Sophisticated Clients Still Need Reasonable Care and Skill Image

Sophisticated Clients Still Need Reasonable Care and Skill


With sophisticated clients, the temptation may be there to think that they don’t need your advice as a real estate professional as those clients know the ins and outs of agency, real estate buying and selling, and deals get done. But is that really the case?

In a recent British Columbia court case, Creswell Investments Ltd. v. Pavone, 2011 BCSC 1069, a sophisticated commercial buyer (the plaintiff) purchased a property that included a mezzanine. The mezzanine was constructed without the proper building permits, which the buyer testified he did not discover until approximately three years later when he had to spend $32,286.01 to bring the mezzanine into municipal compliance. The buyer sued the seller for non-disclosure of what he believed was a latent defect, not discoverable through a reasonable inspection.

In this case, the plaintiff’s real estate industry representative had acted as a buyer’s agent for a different buyer on the adjacent property one month earlier, which was the same as the subject project and also contained a non-compliant mezzanine.
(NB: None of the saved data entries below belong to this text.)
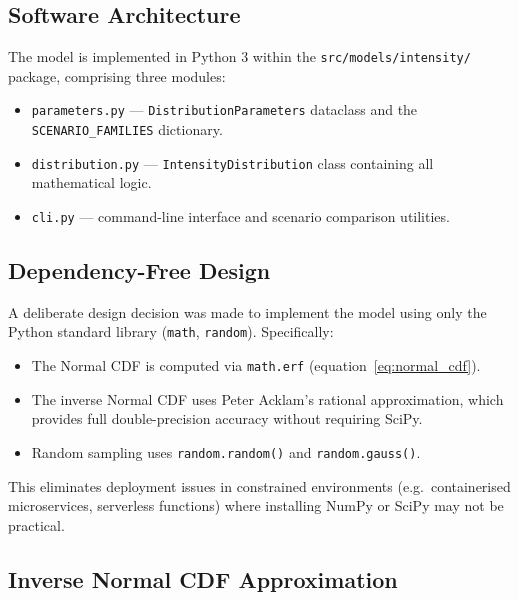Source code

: \documentclass[11pt,a4paper]{article}
\begin{document}
\subsection{Software Architecture}

The model is implemented in Python 3 within the \texttt{src/models/intensity/}
package, comprising three modules:

\begin{itemize}[nosep]
    \item \texttt{parameters.py} --- \texttt{DistributionParameters} dataclass and
          the \texttt{SCENARIO\_FAMILIES} dictionary.
    \item \texttt{distribution.py} --- \texttt{IntensityDistribution} class containing
          all mathematical logic.
    \item \texttt{cli.py} --- command-line interface and scenario comparison utilities.
\end{itemize}

\subsection{Dependency-Free Design}

A deliberate design decision was made to implement the model using only the Python
standard library (\texttt{math}, \texttt{random}). Specifically:

\begin{itemize}[nosep]
    \item The Normal CDF is computed via \texttt{math.erf} (equation~\ref{eq:normal_cdf}).
    \item The inverse Normal CDF uses Peter Acklam's rational approximation, which
          provides full double-precision accuracy without requiring SciPy.
    \item Random sampling uses \texttt{random.random()} and \texttt{random.gauss()}.
\end{itemize}

\noindent This eliminates deployment issues in constrained environments (e.g.\
containerised microservices, serverless functions) where installing NumPy or SciPy
may not be practical.

\subsection{Inverse Normal CDF Approximation}
\end{document}
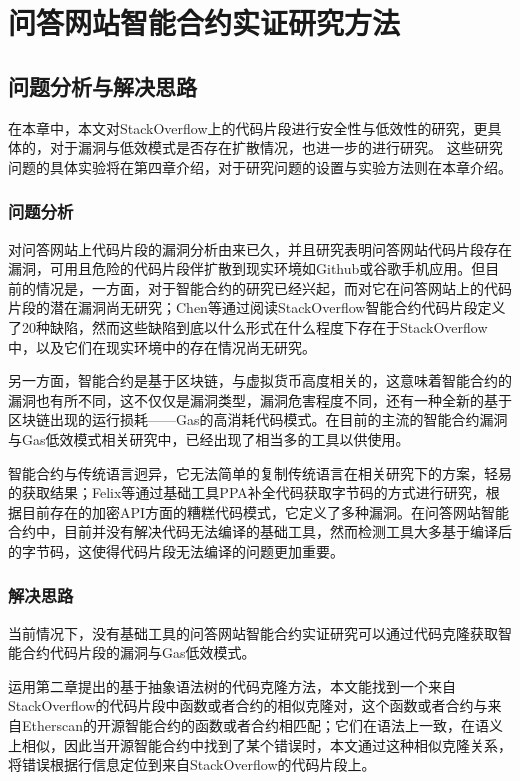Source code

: 
\chapter{问答网站智能合约实证研究方法}\label{citations}
\section{问题分析与解决思路}
在本章中，本文对StackOverflow上的代码片段进行安全性与低效性的研究，更具体的，对于漏洞与低效模式是否存在扩散情况，也进一步的进行研究。
这些研究问题的具体实验将在第四章介绍，对于研究问题的设置与实验方法则在本章介绍。

\subsection{问题分析}
对问答网站上代码片段的漏洞分析由来已久，并且研究\cite{fisher1}\cite{dicos}表明问答网站代码片段存在漏洞，可用且危险的代码片段伴扩散到现实环境如Github或谷歌手机应用。但目前的情况是，一方面，对于智能合约的研究已经兴起，而对它在问答网站上的代码片段的潜在漏洞尚无研究；Chen等\cite{define_defect}通过阅读StackOverflow智能合约代码片段定义了20种缺陷，然而这些缺陷到底以什么形式在什么程度下存在于StackOverflow中，以及它们在现实环境中的存在情况尚无研究。

另一方面，智能合约是基于区块链，与虚拟货币高度相关的，这意味着智能合约的漏洞也有所不同，这不仅仅是漏洞类型，漏洞危害程度不同，还有一种全新的基于区块链出现的运行损耗——Gas的高消耗代码模式。在目前的主流的智能合约漏洞与Gas低效模式相关研究中，已经出现了相当多的工具以供使用\cite{Mythril}\cite{Slither}。

智能合约与传统语言迥异，它无法简单的复制传统语言在相关研究下的方案，轻易的获取结果；Felix等\cite{fisher1}通过基础工具PPA\cite{partial_java}补全代码获取字节码的方式进行研究，根据目前存在的加密API方面的糟糕代码模式，它定义了多种漏洞。在问答网站智能合约中，目前并没有解决代码无法编译的基础工具，然而检测工具大多基于编译后的字节码，这使得代码片段无法编译的问题更加重要。

\subsection{解决思路}
当前情况下，没有基础工具的问答网站智能合约实证研究可以通过代码克隆获取智能合约代码片段的漏洞与Gas低效模式。

运用第二章提出的基于抽象语法树的代码克隆方法，本文能找到一个来自StackOverflow的代码片段中函数或者合约的相似克隆对，这个函数或者合约与来自Etherscan的开源智能合约的函数或者合约相匹配；它们在语法上一致，在语义上相似，因此当开源智能合约中找到了某个错误时，本文通过这种相似克隆关系，将错误根据行信息定位到来自StackOverflow的代码片段上。

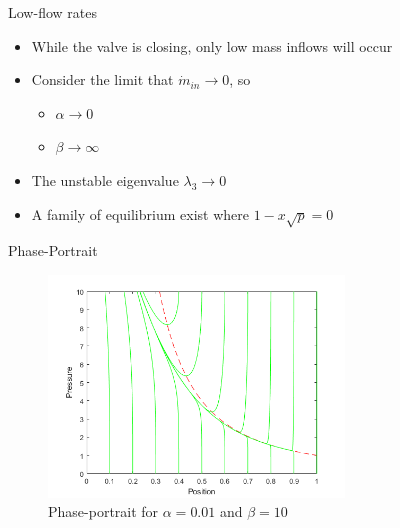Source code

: \documentclass[svgnames,fragile]{beamer}
\begin{document}
\begin{frame}{Low-flow rates}
\begin{itemize}
    \item<1-> While the valve is closing, only low mass inflows will occur
    \item<2-> Consider the limit that $\dot{m}_{in} \rightarrow 0$, so
    \begin{itemize}
        \item<3-> $\alpha \rightarrow 0$
        \item<4-> $\beta \rightarrow \infty$
    \end{itemize}
    \item<5-> The unstable eigenvalue $\lambda_3 \rightarrow 0$
    \item<6-> A family of equilibrium exist where $1 - x \sqrt{p} = 0$
\end{itemize}
\end{frame}

\begin{frame}{Phase-Portrait}
\begin{figure}
    \centering
    \includegraphics[width=0.7\textwidth]{Figures/LowFlow/LargePhasePortrait-b=10.png}
    \caption{Phase-portrait for $\alpha = 0.01$ and $\beta = 10$}
\end{figure}
\end{frame}
\end{document}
In that purchase, the contract included an addendum stating the mezzanine may or may not require City permits. The buyer in that purchase requested a standard form Property Disclosure Statement, which includes a question as to whether the vendor is aware of any additions or alterations made without a required permit. In response, the vendor checked the box “yes” and handwrote the word “mezzanine.”

However, in the purchase at issue before the Court, the plaintiff buyer did not request a Property Disclosure Statement and the defendant seller did not provide one. The buyer received permission from the seller to view the property’s file with the city, and was given the contact information of the mezzanine’s manufacturer within two days of the request, but there was no evidence provided to the court about what use, if any, was made of them. The plaintiff’s real estate industry professional did not suggest that the plaintiff request a Property Disclosure Statement nor did the industry professional advise his buyer client of the non-compliant mezzanine on the adjacent property. Ultimately, the court dismissed the plaintiff’s claim against the seller, in part, because the unauthorized status of the mezzanine was readily discoverable on reasonable inquiry and is therefore a patent defect to which the doctrine of caveat emptor (buyer beware) applies.

In Alberta, section 58 of the Real Estate Act Rules, requires that an industry professional in sole agency with a buyer exercise reasonable care and skill; take reasonable steps to discover relevant facts pertaining to any property for which the buyer is considering making an offer; and disclose, in a timely manner, to the buyer all relevant facts known to the industry member affecting a property or transaction. In this case, the buyer’s (plaintiff’s) real estate representative was not a party to the proceedings and the court dismissed the plaintiff’s claim against the vendor.

Had this case taken place in Alberta, do you think the buyer might have legal recourse regarding the lack of reasonable care and skill from his industry professional?